WHAT TO WORK ON: Each entry in this listing needs to be written out again, word for word.

_ _ _ _ _

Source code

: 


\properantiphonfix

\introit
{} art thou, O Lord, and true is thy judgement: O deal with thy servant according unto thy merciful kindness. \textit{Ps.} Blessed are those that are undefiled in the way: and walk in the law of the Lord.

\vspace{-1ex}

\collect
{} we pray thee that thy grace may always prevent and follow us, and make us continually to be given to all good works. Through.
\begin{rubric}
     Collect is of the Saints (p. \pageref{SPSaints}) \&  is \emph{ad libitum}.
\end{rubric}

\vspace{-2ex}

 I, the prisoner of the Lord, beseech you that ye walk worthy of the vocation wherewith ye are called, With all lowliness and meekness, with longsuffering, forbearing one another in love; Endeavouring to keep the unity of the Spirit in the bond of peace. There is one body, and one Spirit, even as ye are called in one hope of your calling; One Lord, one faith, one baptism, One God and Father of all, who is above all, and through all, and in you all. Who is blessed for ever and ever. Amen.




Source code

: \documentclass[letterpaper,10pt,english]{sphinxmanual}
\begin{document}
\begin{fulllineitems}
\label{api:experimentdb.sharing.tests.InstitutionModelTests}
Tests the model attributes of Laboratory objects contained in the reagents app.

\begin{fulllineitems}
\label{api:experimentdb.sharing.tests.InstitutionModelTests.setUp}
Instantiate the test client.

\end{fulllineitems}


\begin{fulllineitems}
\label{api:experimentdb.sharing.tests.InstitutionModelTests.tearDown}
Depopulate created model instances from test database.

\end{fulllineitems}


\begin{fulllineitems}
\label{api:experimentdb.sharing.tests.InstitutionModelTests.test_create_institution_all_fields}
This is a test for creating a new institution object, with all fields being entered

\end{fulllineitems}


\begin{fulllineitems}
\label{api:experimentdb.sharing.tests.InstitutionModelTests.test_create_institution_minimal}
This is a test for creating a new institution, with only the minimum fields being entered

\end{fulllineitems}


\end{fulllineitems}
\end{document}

_ _ _ _ _

PROBLEM SOLUTION:
Source code

: 


\properantiphonfix

\introit
{} art thou, O Lord, and true is thy judgement: O deal with thy servant according unto thy merciful kindness. \textit{Ps.} Blessed are those that are undefiled in the way: and walk in the law of the Lord.

\vspace{-1ex}

\collect
{} we pray thee that thy grace may always prevent and follow us, and make us continually to be given to all good works. Through.
\begin{rubric}
     Collect is of the Saints (p. \pageref{SPSaints}) \&  is \emph{ad libitum}.
\end{rubric}

\vspace{-2ex}

 I, the prisoner of the Lord, beseech you that ye walk worthy of the vocation wherewith ye are called, With all lowliness and meekness, with longsuffering, forbearing one another in love; Endeavouring to keep the unity of the Spirit in the bond of peace. There is one body, and one Spirit, even as ye are called in one hope of your calling; One Lord, one faith, one baptism, One God and Father of all, who is above all, and through all, and in you all. Who is blessed for ever and ever. Amen.




Source code

: \documentclass[letterpaper,10pt,english]{sphinxmanual}
\begin{document}
\begin{fulllineitems}
\label{api:experimentdb.sharing.tests.InstitutionModelTests}
Tests the model attributes of Laboratory objects contained in the reagents app.

\begin{fulllineitems}
\label{api:experimentdb.sharing.tests.InstitutionModelTests.setUp}
Instantiate the test client.

\end{fulllineitems}


\begin{fulllineitems}
\label{api:experimentdb.sharing.tests.InstitutionModelTests.tearDown}
Depopulate created model instances from test database.

\end{fulllineitems}


\begin{fulllineitems}
\label{api:experimentdb.sharing.tests.InstitutionModelTests.test_create_institution_all_fields}
This is a test for creating a new institution object, with all fields being entered

\end{fulllineitems}


\begin{fulllineitems}
\label{api:experimentdb.sharing.tests.InstitutionModelTests.test_create_institution_minimal}
This is a test for creating a new institution, with only the minimum fields being entered

\end{fulllineitems}


\end{fulllineitems}
\end{document}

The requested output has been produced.